SUPPLIED RECORDS:

- - - - - - -

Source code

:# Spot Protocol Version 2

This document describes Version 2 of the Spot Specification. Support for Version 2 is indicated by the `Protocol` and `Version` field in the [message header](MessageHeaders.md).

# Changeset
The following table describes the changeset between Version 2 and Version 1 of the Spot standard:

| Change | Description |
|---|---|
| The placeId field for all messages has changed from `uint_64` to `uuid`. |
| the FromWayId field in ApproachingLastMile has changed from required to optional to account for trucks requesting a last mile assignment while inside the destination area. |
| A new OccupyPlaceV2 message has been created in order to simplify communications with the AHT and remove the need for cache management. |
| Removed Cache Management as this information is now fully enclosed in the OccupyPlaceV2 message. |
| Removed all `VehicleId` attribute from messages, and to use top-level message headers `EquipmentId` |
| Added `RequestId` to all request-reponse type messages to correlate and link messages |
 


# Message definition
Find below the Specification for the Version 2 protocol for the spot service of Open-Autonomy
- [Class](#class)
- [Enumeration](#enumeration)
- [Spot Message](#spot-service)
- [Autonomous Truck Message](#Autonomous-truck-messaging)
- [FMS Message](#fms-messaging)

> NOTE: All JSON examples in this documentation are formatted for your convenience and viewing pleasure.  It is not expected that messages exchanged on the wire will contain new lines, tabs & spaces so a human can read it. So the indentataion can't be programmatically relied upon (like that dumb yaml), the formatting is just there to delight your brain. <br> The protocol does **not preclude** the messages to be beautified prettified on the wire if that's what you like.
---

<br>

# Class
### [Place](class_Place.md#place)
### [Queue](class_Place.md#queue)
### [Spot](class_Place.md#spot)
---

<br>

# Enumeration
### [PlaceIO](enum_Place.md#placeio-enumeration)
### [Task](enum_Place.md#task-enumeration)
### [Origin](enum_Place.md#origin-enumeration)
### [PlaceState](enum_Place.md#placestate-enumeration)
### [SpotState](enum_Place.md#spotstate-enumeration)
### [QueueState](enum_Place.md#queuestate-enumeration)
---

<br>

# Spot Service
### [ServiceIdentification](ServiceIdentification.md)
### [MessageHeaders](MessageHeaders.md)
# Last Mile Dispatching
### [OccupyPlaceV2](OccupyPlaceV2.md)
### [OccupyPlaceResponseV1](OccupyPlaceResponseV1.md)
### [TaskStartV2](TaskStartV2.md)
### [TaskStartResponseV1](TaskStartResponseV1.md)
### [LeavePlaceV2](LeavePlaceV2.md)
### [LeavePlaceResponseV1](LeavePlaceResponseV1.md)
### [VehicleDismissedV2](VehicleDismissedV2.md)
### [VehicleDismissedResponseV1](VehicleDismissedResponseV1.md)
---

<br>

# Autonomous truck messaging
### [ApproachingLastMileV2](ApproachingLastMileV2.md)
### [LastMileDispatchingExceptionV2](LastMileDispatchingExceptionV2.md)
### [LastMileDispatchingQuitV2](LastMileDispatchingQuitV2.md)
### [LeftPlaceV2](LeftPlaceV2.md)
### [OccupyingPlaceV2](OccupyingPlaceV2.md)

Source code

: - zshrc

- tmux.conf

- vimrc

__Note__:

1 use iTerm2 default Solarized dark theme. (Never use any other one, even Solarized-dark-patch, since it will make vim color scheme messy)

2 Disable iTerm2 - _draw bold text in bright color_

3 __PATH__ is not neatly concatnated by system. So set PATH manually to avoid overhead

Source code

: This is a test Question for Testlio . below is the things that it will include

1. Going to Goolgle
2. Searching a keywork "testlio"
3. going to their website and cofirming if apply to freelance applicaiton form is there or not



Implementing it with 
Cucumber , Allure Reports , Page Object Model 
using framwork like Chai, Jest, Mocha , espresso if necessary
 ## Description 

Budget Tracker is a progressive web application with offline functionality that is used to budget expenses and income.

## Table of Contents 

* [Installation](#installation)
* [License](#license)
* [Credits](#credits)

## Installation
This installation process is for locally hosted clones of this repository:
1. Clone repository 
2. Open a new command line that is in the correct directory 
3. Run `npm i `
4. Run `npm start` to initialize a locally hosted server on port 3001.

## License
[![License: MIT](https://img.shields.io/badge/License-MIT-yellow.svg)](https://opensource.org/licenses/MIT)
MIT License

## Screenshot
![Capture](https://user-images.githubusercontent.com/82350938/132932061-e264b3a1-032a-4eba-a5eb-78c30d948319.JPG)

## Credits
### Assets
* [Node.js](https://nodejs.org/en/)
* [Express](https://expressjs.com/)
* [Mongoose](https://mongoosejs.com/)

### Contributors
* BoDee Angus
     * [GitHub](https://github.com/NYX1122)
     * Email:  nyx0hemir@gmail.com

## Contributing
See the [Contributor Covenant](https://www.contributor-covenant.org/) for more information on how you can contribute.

- - - - - - -

Above are the entries. Output exactly the lines beginning with the line that has "# Changeset" and ending with the line that has "cache management. |".

# Changeset
The following table describes the changeset between Version 2 and Version 1 of the Spot standard:

| Change | Description |
|---|---|
| The placeId field for all messages has changed from `uint_64` to `uuid`. |
| the FromWayId field in ApproachingLastMile has changed from required to optional to account for trucks requesting a last mile assignment while inside the destination area. |
| A new OccupyPlaceV2 message has been created in order to simplify communications with the AHT and remove the need for cache management. |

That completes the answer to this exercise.